The looming economic crisis, along with the decades long destruction of the moral and social fabric of the USA , gave those and a bit more recent similar analysis a bit more credibility. Igor Panarin's prediction of the US demise is the latest. Most commentators either dismiss it out of hand or deem it unrealistic but not entirely impossible. Melik Kaylan's column is particularly scornful.
But the subject of this entry won't be Panarin's writings or Kaylan's response as such, but rather a couple of sentences from them which perfectly captures the thinking of transnational globalists, whether from the right or the left of the political spectrum:
Let us say that the U.S. falls apart and Russia becomes the sole superpower and model for other nations worldwide. What sort of a model would that be? What exactly should other countries emulate?
But why does there always have to be a model to follow? Why must 189 countries around the world always seek to emulate something? Why must they be a carbon-copy of a certain system, why couldn't states create the societies that best suite the historical and cultural development of their peoples?
Such a world is unthinkable to people like Kaylan. The world projected by transnational globalists can not exist without a center, without indispensable factors, without a world leader. It is inconcievable to them that different entities live side by side, staying out of each other's back yard, there has to be an "international community" and "collective progress", regardless whether the subjects like it or not. With all the proclaims of freedom and democracy, transnational globalist attack the fiercest and deny the most the basic element of a free society: individualism.

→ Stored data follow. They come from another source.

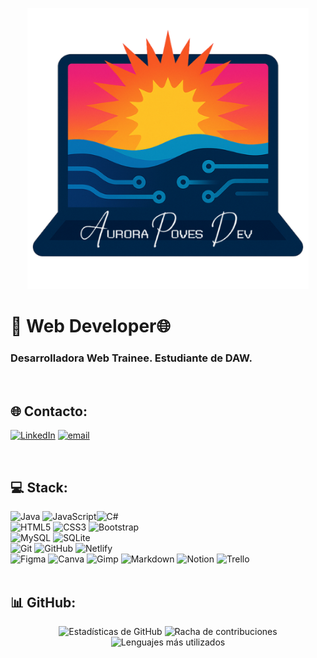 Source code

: <p align="center">
  <img src="https://github.com/APoves/APoves/blob/main/logo.png" alt="Mi Logo" width="450"/>
</p>

 

# 👾 Web Developer🌐 <br>

### Desarrolladora Web Trainee. Estudiante de DAW. 
<br>




## 🌐 Contacto:
[![LinkedIn](https://img.shields.io/badge/LinkedIn-%230077B5.svg?logo=linkedin&logoColor=white)](https://linkedin.com/in/www.linkedin.com/in/auroramarinapoves) [![email](https://img.shields.io/badge/Email-D14836?logo=gmail&logoColor=white)](mailto:marinapoves@gmail.com) 


 
<br>

## 💻 Stack:
 ![Java](https://img.shields.io/badge/java-%23ED8B00.svg?style=flat&logo=openjdk&logoColor=white) ![JavaScript](https://img.shields.io/badge/javascript-%23323330.svg?style=flat&logo=javascript&logoColor=%23F7DF1E)![C#](https://img.shields.io/badge/c%23-%23239120.svg?style=flat&logo=csharp&logoColor=white)
<br>
![HTML5](https://img.shields.io/badge/html5-%23E34F26.svg?style=flat&logo=html5&logoColor=white) ![CSS3](https://img.shields.io/badge/css3-%231572B6.svg?style=flat&logo=css3&logoColor=white)  ![Bootstrap](https://img.shields.io/badge/bootstrap-%238511FA.svg?style=flat&logo=bootstrap&logoColor=white) 
<br>
![MySQL](https://img.shields.io/badge/mysql-4479A1.svg?style=flat&logo=mysql&logoColor=white) ![SQLite](https://img.shields.io/badge/sqlite-%2307405e.svg?style=flat&logo=sqlite&logoColor=white) 
<br>
![Git](https://img.shields.io/badge/git-%23F05033.svg?style=flat&logo=git&logoColor=white) ![GitHub](https://img.shields.io/badge/github-%23121011.svg?style=flat&logo=github&logoColor=white)  ![Netlify](https://img.shields.io/badge/netlify-%23000000.svg?style=flat&logo=netlify&logoColor=#00C7B7) 
<br>
![Figma](https://img.shields.io/badge/figma-%23F24E1E.svg?style=flat&logo=figma&logoColor=white) ![Canva](https://img.shields.io/badge/Canva-%2300C4CC.svg?style=flat&logo=Canva&logoColor=white) ![Gimp](https://img.shields.io/badge/Gimp-657D8B?style=flat&logo=gimp&logoColor=FFFFFF) ![Markdown](https://img.shields.io/badge/markdown-%23000000.svg?style=flat&logo=markdown&logoColor=white) ![Notion](https://img.shields.io/badge/Notion-%23000000.svg?style=flat&logo=notion&logoColor=white)  ![Trello](https://img.shields.io/badge/Trello-%23026AA7.svg?style=flat&logo=Trello&logoColor=white) 
<br>
<br>

## 📊 GitHub:
<div align="center">
  <img src="https://github-readme-stats.vercel.app/api?username=APoves&theme=jolly&hide_border=false&include_all_commits=true&count_private=true" alt="Estadísticas de GitHub" />
  <img src="https://nirzak-streak-stats.vercel.app/?user=APoves&theme=jolly&hide_border=false" alt="Racha de contribuciones" />
  <img src="https://github-readme-stats.vercel.app/api/top-langs/?username=APoves&theme=jolly&hide_border=false&include_all_commits=true&count_private=true&layout=compact&include=javascript,java" alt="Lenguajes más utilizados" />
</div>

We have no way of knowing what Russia could offer if it was to remain the solitary super-power, but we know what the US ruling elite, to which Kaylan is ideologically very close has offered in the past decade or so. I'm sorry if I bore you with Star Trek parallels but this one has been going on in my head for quite some time. In Star Trek world, one of the most coveted dream of transantional globalists, a global governement, comes to be. The basis of it, however, is radically different then what the one-world palladins of our reality have in mind. In Star Trek, species and individuals fully retain their characteristics. The suppression of individualty, demands of unconditional obediance and emulation of the central authority, which the Kaylans of the world envision as their ideal, and which are the unavoidable condition of today's "integrations", are not the characteristics of the Federation but rather of the Borg collective. And I don't want to be assimilated.